◆ About this exercise
Could you retype the entries below exactly, omitting every picture?

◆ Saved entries
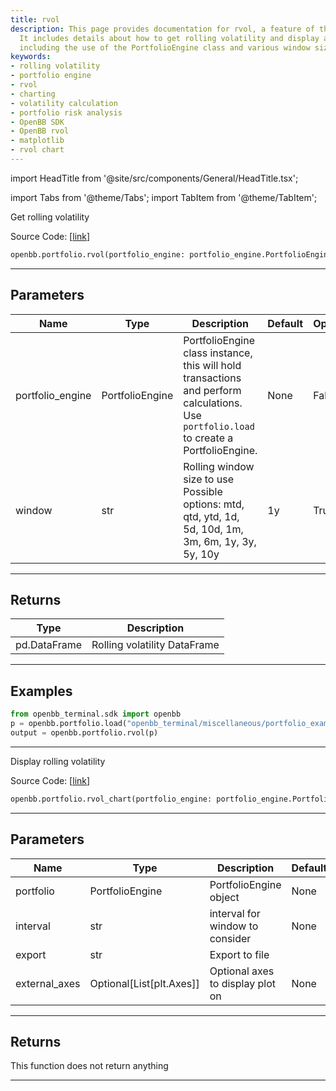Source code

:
 ```yaml
---
title: rvol
description: This page provides documentation for rvol, a feature of the OpenBB Terminal.
  It includes details about how to get rolling volatility and display a chart of it,
  including the use of the PortfolioEngine class and various window sizes.
keywords:
- rolling volatility
- portfolio engine
- rvol
- charting
- volatility calculation
- portfolio risk analysis
- OpenBB SDK
- OpenBB rvol
- matplotlib
- rvol chart
---
```


import HeadTitle from '@site/src/components/General/HeadTitle.tsx';

<HeadTitle title="portfolio.rvol - Reference | OpenBB SDK Docs" />

import Tabs from '@theme/Tabs';
import TabItem from '@theme/TabItem';

<Tabs>
<TabItem value="model" label="Model" default>

Get rolling volatility

Source Code: [[link](https://github.com/OpenBB-finance/OpenBB/tree/main/openbb_terminal/portfolio/portfolio_model.py#L521)]

```python
openbb.portfolio.rvol(portfolio_engine: portfolio_engine.PortfolioEngine, window: str = "1y")
```

---

## Parameters

| Name | Type | Description | Default | Optional |
| ---- | ---- | ----------- | ------- | -------- |
| portfolio_engine | PortfolioEngine | PortfolioEngine class instance, this will hold transactions and perform calculations.<br/>Use `portfolio.load` to create a PortfolioEngine. | None | False |
| window | str | Rolling window size to use<br/>Possible options: mtd, qtd, ytd, 1d, 5d, 10d, 1m, 3m, 6m, 1y, 3y, 5y, 10y | 1y | True |


---

## Returns

| Type | Description |
| ---- | ----------- |
| pd.DataFrame | Rolling volatility DataFrame |
---

## Examples

```python
from openbb_terminal.sdk import openbb
p = openbb.portfolio.load("openbb_terminal/miscellaneous/portfolio_examples/holdings/example.csv")
output = openbb.portfolio.rvol(p)
```

---

</TabItem>
<TabItem value="view" label="Chart">

Display rolling volatility

Source Code: [[link](https://github.com/OpenBB-finance/OpenBB/tree/main/openbb_terminal/portfolio/portfolio_view.py#L876)]

```python
openbb.portfolio.rvol_chart(portfolio_engine: portfolio_engine.PortfolioEngine, window: str = "1y", export: str = "", external_axes: Optional[List[matplotlib.axes._axes.Axes]] = None)
```

---

## Parameters

| Name | Type | Description | Default | Optional |
| ---- | ---- | ----------- | ------- | -------- |
| portfolio | PortfolioEngine | PortfolioEngine object | None | True |
| interval | str | interval for window to consider | None | True |
| export | str | Export to file |  | True |
| external_axes | Optional[List[plt.Axes]] | Optional axes to display plot on | None | True |


---

## Returns

This function does not return anything

---

</TabItem>
</Tabs>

◆ Answer for the task
Source code

:
 ```yaml
---
title: rvol
description: This page provides documentation for rvol, a feature of the OpenBB Terminal.
  It includes details about how to get rolling volatility and display a chart of it,
  including the use of the PortfolioEngine class and various window sizes.
keywords:
- rolling volatility
- portfolio engine
- rvol
- charting
- volatility calculation
- portfolio risk analysis
- OpenBB SDK
- OpenBB rvol
- matplotlib
- rvol chart
---
```


import HeadTitle from '@site/src/components/General/HeadTitle.tsx';

<HeadTitle title="portfolio.rvol - Reference | OpenBB SDK Docs" />

import Tabs from '@theme/Tabs';
import TabItem from '@theme/TabItem';

<Tabs>
<TabItem value="model" label="Model" default>

Get rolling volatility

Source Code: [[link](https://github.com/OpenBB-finance/OpenBB/tree/main/openbb_terminal/portfolio/portfolio_model.py#L521)]

```python
openbb.portfolio.rvol(portfolio_engine: portfolio_engine.PortfolioEngine, window: str = "1y")
```

---

## Parameters

| Name | Type | Description | Default | Optional |
| ---- | ---- | ----------- | ------- | -------- |
| portfolio_engine | PortfolioEngine | PortfolioEngine class instance, this will hold transactions and perform calculations.<br/>Use `portfolio.load` to create a PortfolioEngine. | None | False |
| window | str | Rolling window size to use<br/>Possible options: mtd, qtd, ytd, 1d, 5d, 10d, 1m, 3m, 6m, 1y, 3y, 5y, 10y | 1y | True |


---

## Returns

| Type | Description |
| ---- | ----------- |
| pd.DataFrame | Rolling volatility DataFrame |
---

## Examples

```python
from openbb_terminal.sdk import openbb
p = openbb.portfolio.load("openbb_terminal/miscellaneous/portfolio_examples/holdings/example.csv")
output = openbb.portfolio.rvol(p)
```

---

</TabItem>
<TabItem value="view" label="Chart">

Display rolling volatility

Source Code: [[link](https://github.com/OpenBB-finance/OpenBB/tree/main/openbb_terminal/portfolio/portfolio_view.py#L876)]

```python
openbb.portfolio.rvol_chart(portfolio_engine: portfolio_engine.PortfolioEngine, window: str = "1y", export: str = "", external_axes: Optional[List[matplotlib.axes._axes.Axes]] = None)
```

---

## Parameters

| Name | Type | Description | Default | Optional |
| ---- | ---- | ----------- | ------- | -------- |
| portfolio | PortfolioEngine | PortfolioEngine object | None | True |
| interval | str | interval for window to consider | None | True |
| export | str | Export to file |  | True |
| external_axes | Optional[List[plt.Axes]] | Optional axes to display plot on | None | True |


---

## Returns

This function does not return anything

---

</TabItem>
</Tabs>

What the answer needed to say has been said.